**Task statement**
Here is a block of records. Copy every line in it that includes "need".

**Material shown**
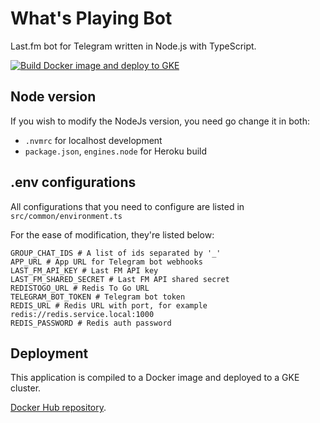 # What's Playing Bot

Last.fm bot for Telegram written in Node.js with TypeScript.

[![Build Docker image and deploy to GKE](https://github.com/lwschan/whatsplayingbot/actions/workflows/build-deploy-gke.yml/badge.svg)](https://github.com/lwschan/whatsplayingbot/actions/workflows/build-deploy-gke.yml)

## Node version

If you wish to modify the NodeJs version, you need go change it in both:

* `.nvmrc` for localhost development
* `package.json`, `engines.node` for Heroku build

## .env configurations

All configurations that you need to configure are listed in `src/common/environment.ts`

For the ease of modification, they're listed below:

```shell
GROUP_CHAT_IDS # A list of ids separated by '_'
APP_URL # App URL for Telegram bot webhooks
LAST_FM_API_KEY # Last FM API key
LAST_FM_SHARED_SECRET # Last FM API shared secret
REDISTOGO_URL # Redis To Go URL
TELEGRAM_BOT_TOKEN # Telegram bot token
REDIS_URL # Redis URL with port, for example redis://redis.service.local:1000
REDIS_PASSWORD # Redis auth password
```

## Deployment

This application is compiled to a Docker image and deployed to a GKE cluster.

[Docker Hub repository](https://hub.docker.com/r/lewisgauss/whats-playing-bot).
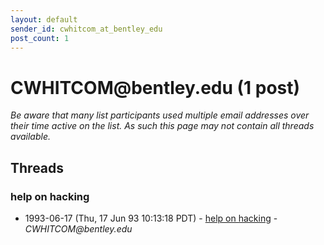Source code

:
 ```yaml
---
layout: default
sender_id: cwhitcom_at_bentley_edu
post_count: 1
---
```


# CWHITCOM<span>@</span>bentley.edu (1 post)

_Be aware that many list participants used multiple email addresses over their time active on the list. As such this page may not contain all threads available._

## Threads

### help on hacking
+ 1993-06-17 (Thu, 17 Jun 93 10:13:18 PDT) - [help on hacking](/archive/1993/06/93b36aff53564678825b7d7be319da6da89838169430ba21d7edd0d8e6d37a73) - _CWHITCOM@bentley.edu_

**Task output**
If you wish to modify the NodeJs version, you need go change it in both:
All configurations that you need to configure are listed in `src/common/environment.ts`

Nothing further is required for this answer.